# Provided entries
* * *

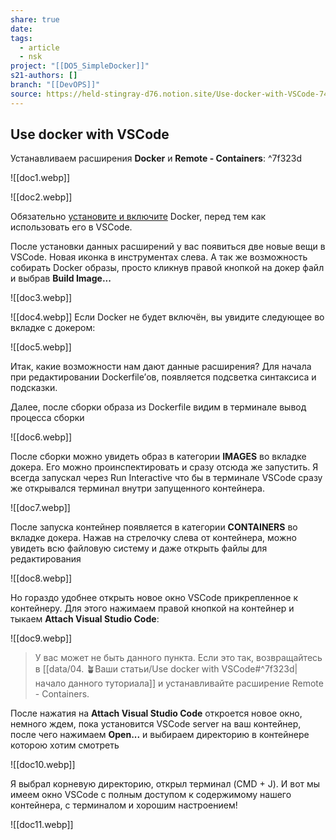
 ```yaml
---
share: true
date: 
tags:
  - article
  - nsk
project: "[[DO5_SimpleDocker]]"
s21-authors: []
branch: "[[DevOPS]]"
source: https://held-stingray-d76.notion.site/Use-docker-with-VSCode-748c373248dc4d869a1e1876ac9c5663
---
```


## Use docker with VSCode
Устанавливаем расширения **Docker** и **Remote - Containers**: ^7f323d

![[doc1.webp]]

![[doc2.webp]]

Обязательно [установите и включите](https://www.notion.so/f1efffc97288411fa27194970a07730e?pvs=21) Docker, перед тем как использовать его в VSCode.

После установки данных расширений у вас появиться две новые вещи в VSCode. Новая иконка в инструментах слева. А так же возможность собирать Docker образы, просто кликнув правой кнопкой на докер файл и выбрав **Build Image...**

![[doc3.webp]]

![[doc4.webp]]
Если Docker не будет включён, вы увидите следующее во вкладке с докером:

![[doc5.webp]]

Итак, какие возможности нам дают данные расширения? Для начала при редактировании Dockerfile’ов, появляется подсветка синтаксиса и подсказки.


Далее, после сборки образа из Dockerfile видим в терминале вывод процесса сборки

![[doc6.webp]]

После сборки можно увидеть образ в категории **IMAGES** во вкладке докера. Его можно проинспектировать и сразу отсюда же запустить. Я всегда запускал через Run Interactive что бы в терминале VSCode сразу же открывался терминал внутри запущенного контейнера.

![[doc7.webp]]

После запуска контейнер появляется в категории **CONTAINERS** во вкладке докера. Нажав на стрелочку слева от контейнера, можно увидеть всю файловую систему и даже открыть файлы для редактирования

![[doc8.webp]]

Но гораздо удобнее открыть новое окно VSCode прикрепленное к контейнеру. Для этого нажимаем правой кнопкой на контейнер и тыкаем **Attach Visual Studio Code**:

![[doc9.webp]]

> У вас может не быть данного пункта. Если это так, возвращайтесь в [[data/04. 🪴Ваши статьи/Use docker with VSCode#^7f323d|начало данного туториала]] и устанавливайте расширение Remote - Containers.

После нажатия на **Attach Visual Studio Code** откроется новое окно, немного ждем, пока установится VSCode server на ваш контейнер, после чего нажимаем **Open...** и выбираем директорию в контейнере которою хотим смотреть

![[doc10.webp]]

Я выбрал корневую директорию, открыл терминал (CMD + J). И вот мы имеем окно VSCode с полным доступом к содержимому нашего контейнера, с терминалом и хорошим настроением!

![[doc11.webp]]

* * *

# Exercise requirements
Write the listing above out again word for word, excluding all images.

# Solution to the exercise
 ```yaml
---
share: true
date: 
tags:
  - article
  - nsk
project: "[[DO5_SimpleDocker]]"
s21-authors: []
branch: "[[DevOPS]]"
source: https://held-stingray-d76.notion.site/Use-docker-with-VSCode-748c373248dc4d869a1e1876ac9c5663
---
```


## Use docker with VSCode
Устанавливаем расширения **Docker** и **Remote - Containers**: ^7f323d

![[doc1.webp]]

![[doc2.webp]]

Обязательно [установите и включите](https://www.notion.so/f1efffc97288411fa27194970a07730e?pvs=21) Docker, перед тем как использовать его в VSCode.

После установки данных расширений у вас появиться две новые вещи в VSCode. Новая иконка в инструментах слева. А так же возможность собирать Docker образы, просто кликнув правой кнопкой на докер файл и выбрав **Build Image...**

![[doc3.webp]]

![[doc4.webp]]
Если Docker не будет включён, вы увидите следующее во вкладке с докером:

![[doc5.webp]]

Итак, какие возможности нам дают данные расширения? Для начала при редактировании Dockerfile’ов, появляется подсветка синтаксиса и подсказки.


Далее, после сборки образа из Dockerfile видим в терминале вывод процесса сборки

![[doc6.webp]]

После сборки можно увидеть образ в категории **IMAGES** во вкладке докера. Его можно проинспектировать и сразу отсюда же запустить. Я всегда запускал через Run Interactive что бы в терминале VSCode сразу же открывался терминал внутри запущенного контейнера.

![[doc7.webp]]

После запуска контейнер появляется в категории **CONTAINERS** во вкладке докера. Нажав на стрелочку слева от контейнера, можно увидеть всю файловую систему и даже открыть файлы для редактирования

![[doc8.webp]]

Но гораздо удобнее открыть новое окно VSCode прикрепленное к контейнеру. Для этого нажимаем правой кнопкой на контейнер и тыкаем **Attach Visual Studio Code**:

![[doc9.webp]]

> У вас может не быть данного пункта. Если это так, возвращайтесь в [[data/04. 🪴Ваши статьи/Use docker with VSCode#^7f323d|начало данного туториала]] и устанавливайте расширение Remote - Containers.

После нажатия на **Attach Visual Studio Code** откроется новое окно, немного ждем, пока установится VSCode server на ваш контейнер, после чего нажимаем **Open...** и выбираем директорию в контейнере которою хотим смотреть

![[doc10.webp]]

Я выбрал корневую директорию, открыл терминал (CMD + J). И вот мы имеем окно VSCode с полным доступом к содержимому нашего контейнера, с терминалом и хорошим настроением!

![[doc11.webp]]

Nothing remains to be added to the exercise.